The Director turned away from the screen and looked at the defeated man sitting opposite before continuing.

“So, Mr Mitchinson, which part of Yakir Bluwstein’s glorious history would make your average Englishman feel sorrowful at his passing? As much as I despise your little Wondergirl, she did the world a favour that day.”

Barry knew there wasn’t an answer that would keep him in a job, and so he looked down at his scuffed shoes.

“So, Mitchinson, when you appear in her cross hairs - as you undoubtedly will, as you tried to kill her - tell her my late Uncle Dan sends his regards.”

A terrible silence engulfed the room and Barry heard Maureen Lassiter quietly close the door between her office and the Directors office. There was obviously only so much blood letting a sensitive woman could take in a day.

“I’ll seal the ports and airports as soon as I get back to my desk. We will apprehend her, soon enough.” Barry tried to regain some of the momentum.

“You know, you really do disgust me, you odious little man. Men have died this week because of your incompetence, and you are still protecting your own worthless hide.

Gillian Davis flew out of the UK under her own name on a charter flight this morning. She is in the air as we speak, heading to the sun.”

“Well, I’ll have her picked up as soon as she arrives. We have operatives in most cities and we can rely on the local authorities everywhere else. She can’t escape.” Barry sounded more confident now, but the director laughed.

“Does your stupidity know no bounds? Let me see, this woman has outsmarted you every step of the way and made you and the firm look incompetent. The only reason I knew she was flying out this morning was that she bought a book on her credit card at Newcastle Airport.”

Barry looked puzzled. “But she must know any transactions would be flagged.”

“Of course she did!
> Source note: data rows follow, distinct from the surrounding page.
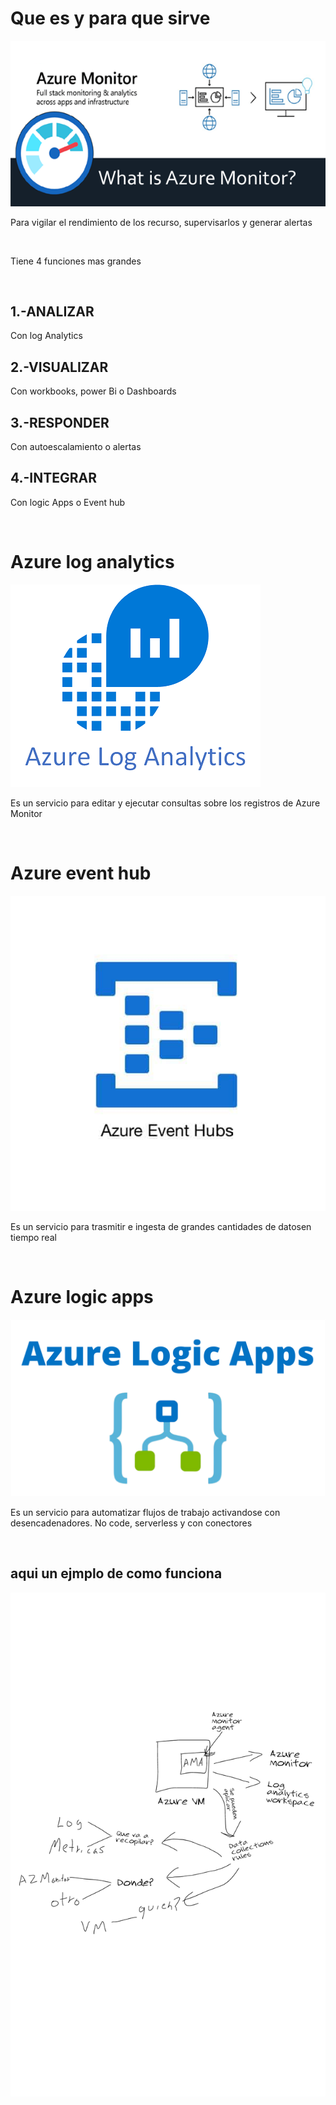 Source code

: <h1> Que es y para que sirve </h1>
<img src="imagenes/azure-monitor.png">
<p> Para vigilar el rendimiento de los recurso, supervisarlos y generar alertas</p>
<br>
<p>Tiene 4 funciones mas grandes </p>
<br>
<h2>1.-ANALIZAR</h2> <p>Con log Analytics</p>
<h2>2.-VISUALIZAR</h2> <p>Con workbooks, power Bi o Dashboards</p>
<h2>3.-RESPONDER</h2> <p>Con autoescalamiento o alertas</p>
<h2>4.-INTEGRAR</h2> <p>Con logic Apps o Event hub</p>

<br>

<h1>Azure log analytics</h1>
<img src="imagenes/azure-log-analytics.png">
<p>Es un servicio para editar y ejecutar consultas sobre los registros de Azure Monitor </p>

<br>

<h1>Azure event hub</h1>
<img src="imagenes/azure-event-hub.jpg">
<p>Es un servicio para trasmitir e ingesta de grandes cantidades de datosen tiempo real </p>

<br>

<h1>Azure logic apps</h1>
<img src="imagenes/azure-logic-apps.png">
<p>Es un servicio para automatizar flujos de trabajo activandose con desencadenadores. No code, serverless y con conectores </p>

<br>
<h2> aqui un ejmplo de como funciona </h2>
<img src="imagenes/ejemplo.png">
The title of the book was ‘Getting Away to Cuba, a traveller’s guide’. She is mocking us; she knows very well that the one country in the civilised world that will not cooperate with us at all is Cuba. Once she lands there, we lose her forever. We will never know where she is. She could stay and enjoy endless Mojitos in Hemingway’s favourite bar, or she could fly to any communist enclave in the world. At least we can sell off her company and bang another few million into the treasury’s coffers. Contact Lena at SOCA and get her to make an application to the Assets Agency under the Proceeds of Crime Act 2002.”